Voices of the Peninsula: Some Alaskans first, some dead last, and most left out

  • By Paul Dale
  • Saturday, April 4, 2015 3:58pm
  • Opinion

As both a lifelong Alaskan and commercial fisher, I wanted to share my views on Senate Bill 42, establishing personal use priority in times of salmon shortages. Prime sponsor Senator Bill Stoltze has introduced failed versions of this for seven years, but this session, some legislators are giving it favorable attention. One could ask why such consideration now, when harvests of sockeye salmon in the premier Kenai river dipnet fishery are robust by any measure, and have grown almost every year since its inception.

Wildly popular, it has become an event treasured by many, but also carries a good number of critics, and not just the rightful concerns of private landowners, the city of Kenai, and commercial fishers, but from some surprising quarters as well. ADN writer Craig Medred described Kenai river dipnetters, “Too many of them are slobs, pigs, miscreants, call them what you want. There is no debating this. The evidence is obvious to anyone who visits the mouth of the Kenai River during the dip netting season in July.” In an earlier article Craig Medred thoughtfully commented on the economics of the dipnet fishery, “Commercial fishermen have a strong argument that in terms of economic management their fish are far more valuable than the salmon in the dipnet fishery. The dipnet fishery is like Alaskans taking oil out of the trans-Alaska pipeline instead of sending it to a refinery and taking the cash.”

I know that when developing fisheries policy in Alaska, people need to be mindful of all the affected user groups. Hopefully user groups can agree to damage each other the least amount possible in pursuit of their fishery management and allocative goals. Certainly each user group has different constraints and expectations, most of them reasonable, some less so. Many policies are formed without due consideration for all of the involved user groups. I fear this priority legislation is one of them. I think we need to give each user group what it most needs to survive in the long run, and much less what it simply desires.

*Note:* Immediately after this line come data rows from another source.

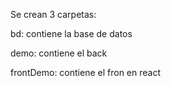 Se crean 3 carpetas:

bd: contiene la base de datos

demo: contiene el back

frontDemo: contiene el fron en react
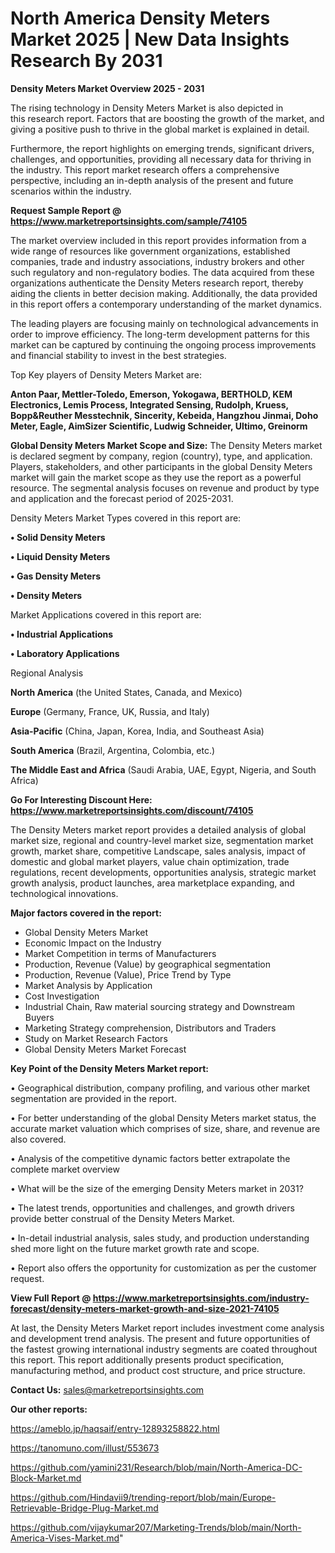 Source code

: # North America Density Meters Market 2025 | New Data Insights Research By 2031

<Strong> Density Meters Market Overview 2025 - 2031</strong>

The rising technology in Density Meters Market is also depicted in this research report. Factors that are boosting the growth of the market, and giving a positive push to thrive in the global market is explained in detail.

Furthermore, the report highlights on emerging trends, significant drivers, challenges, and opportunities, providing all necessary data for thriving in the industry. This report market research offers a comprehensive perspective, including an in-depth analysis of the present and future scenarios within the industry.

<strong>Request Sample Report @ <a href=https://www.marketreportsinsights.com/sample/74105>https://www.marketreportsinsights.com/sample/74105</a></strong>

The market overview included in this report provides information from a wide range of resources like government organizations, established companies, trade and industry associations, industry brokers and other such regulatory and non-regulatory bodies. The data acquired from these organizations authenticate the Density Meters research report, thereby aiding the clients in better decision making. Additionally, the data provided in this report offers a contemporary understanding of the market dynamics.

The leading players are focusing mainly on technological advancements in order to improve efficiency. The long-term development patterns for this market can be captured by continuing the ongoing process improvements and financial stability to invest in the best strategies.

Top Key players of Density Meters Market are:

<strong>Anton Paar, Mettler-Toledo, Emerson, Yokogawa, BERTHOLD, KEM Electronics, Lemis Process, Integrated Sensing, Rudolph, Kruess, Bopp&Reuther Messtechnik, Sincerity, Kebeida, Hangzhou Jinmai, Doho Meter, Eagle, AimSizer Scientific, Ludwig Schneider, Ultimo, Greinorm</strong>

<strong><b>Global Density Meters Market Scope and Size:</b></strong>
The Density Meters market is declared segment by company, region (country), type, and application. Players, stakeholders, and other participants in the global Density Meters market will gain the market scope as they use the report as a powerful resource. The segmental analysis focuses on revenue and product by type and application and the forecast period of 2025-2031.

Density Meters Market Types covered in this report are:

<strong>• Solid Density Meters

• Liquid Density Meters

• Gas Density Meters

• Density Meters</strong>

Market Applications covered in this report are:

<strong>• Industrial Applications

• Laboratory Applications</strong> 

Regional Analysis

<strong>North America</strong> (the United States, Canada, and Mexico)

<strong>Europe</strong> (Germany, France, UK, Russia, and Italy)

<strong>Asia-Pacific</strong> (China, Japan, Korea, India, and Southeast Asia)

<strong>South America</strong> (Brazil, Argentina, Colombia, etc.)

<strong>The Middle East and Africa</strong> (Saudi Arabia, UAE, Egypt, Nigeria, and South Africa)

<strong>Go For Interesting Discount Here: <a href=https://www.marketreportsinsights.com/discount/74105>https://www.marketreportsinsights.com/discount/74105</a></strong>

The Density Meters market report provides a detailed analysis of global market size, regional and country-level market size, segmentation market growth, market share, competitive Landscape, sales analysis, impact of domestic and global market players, value chain optimization, trade regulations, recent developments, opportunities analysis, strategic market growth analysis, product launches, area marketplace expanding, and technological innovations.

<strong><b>Major factors covered in the report:</b></strong>
<ul>
  <li>Global Density Meters Market </li>
  <li>Economic Impact on the Industry</li>
  <li>Market Competition in terms of Manufacturers</li>
  <li>Production, Revenue (Value) by geographical segmentation</li>
  <li>Production, Revenue (Value), Price Trend by Type</li>
  <li>Market Analysis by Application</li>
  <li>Cost Investigation</li>
  <li>Industrial Chain, Raw material sourcing strategy and Downstream Buyers</li>
  <li>Marketing Strategy comprehension, Distributors and Traders</li>
  <li>Study on Market Research Factors</li>
  <li>Global Density Meters Market Forecast</li>
</ul>

<strong><b>Key Point of the Density Meters Market report:</b></strong>

• Geographical distribution, company profiling, and various other market segmentation are provided in the report.

• For better understanding of the global Density Meters market status, the accurate market valuation which comprises of size, share, and revenue are also covered.

• Analysis of the competitive dynamic factors better extrapolate the complete market overview

• What will be the size of the emerging Density Meters market in 2031?

• The latest trends, opportunities and challenges, and growth drivers provide better construal of the Density Meters Market.

• In-detail industrial analysis, sales study, and production understanding shed more light on the future market growth rate and scope.

• Report also offers the opportunity for customization as per the customer request.

<strong><b>View Full Report @ <a href=https://www.marketreportsinsights.com/industry-forecast/density-meters-market-growth-and-size-2021-74105>https://www.marketreportsinsights.com/industry-forecast/density-meters-market-growth-and-size-2021-74105</a></b></strong>


At last, the Density Meters Market report includes investment come analysis and development trend analysis. The present and future opportunities of the fastest growing international industry segments are coated throughout this report. This report additionally presents product specification, manufacturing method, and product cost structure, and price structure.

<strong>Contact Us:</strong>
sales@marketreportsinsights.com

<strong>Our other reports:</strong>

<a href=https://ameblo.jp/haqsaif/entry-12893258822.html>https://ameblo.jp/haqsaif/entry-12893258822.html</a>

<a href=https://tanomuno.com/illust/553673>https://tanomuno.com/illust/553673</a>

<a href=https://github.com/yamini231/Research/blob/main/North-America-DC-Block-Market.md>https://github.com/yamini231/Research/blob/main/North-America-DC-Block-Market.md</a>

<a href=https://github.com/Hindavii9/trending-report/blob/main/Europe-Retrievable-Bridge-Plug-Market.md>https://github.com/Hindavii9/trending-report/blob/main/Europe-Retrievable-Bridge-Plug-Market.md</a>

<a href=https://github.com/vijaykumar207/Marketing-Trends/blob/main/North-America-Vises-Market.md>https://github.com/vijaykumar207/Marketing-Trends/blob/main/North-America-Vises-Market.md</a>"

Commercial fishers and processors in Cook Inlet need to be able to conduct business every salmon season, and I think this legislation puts that in doubt. While the sponsor wishes for the seemingly desirable and benign priority of dipnet harvests in times of shortages, I doubt he realizes that low historical levels of Cook Inlet salmon returns in combination with current levels of sport and personal use harvests could easily result in no commercial harvest for that season. How many businesses can survive a year off? The law of unintended consequences applies here.

I know that a great many Alaskans enjoy and value the dipnet fisheries. I truly value the mix of fisheries we enjoy; they all make significant contributions to our economy, our culture, or both. Kenai River dipnetting already enjoys a de-facto priority, I believe it is the only salmon fishery in the state which starts, continues, and ends at dates certain, regardless of forecasts or harvest, and in some years, has continued even when other fisheries have been restricted for escapement concerns. Our Board of Fisheries established this preference, do we really need more? If so, should it entail legislative action?

Dipnetters and commercial fishers have more in common than many realize. We both depend on large volumes of sockeye to meet our expectations, and very large commercial sockeye harvests are required in most years to maintain future high sockeye returns; the math and science are compelling and generally accepted. As for a personal use priority, I ask for a different outcome, one in which each user group commits to the survival of each other, after all, as some have said, no one is supposed to actually win the fish war. I see this legislation as divisive, partisan, and unwarranted.

A true Alaskans first solution would be a more respectful decision to have our personal use, sport, and commercial user groups sharing both the bounty of abundance and the burden of shortfalls as they will inevitably occur.

Paul Dale is president of the Alaska Salmon Alliance.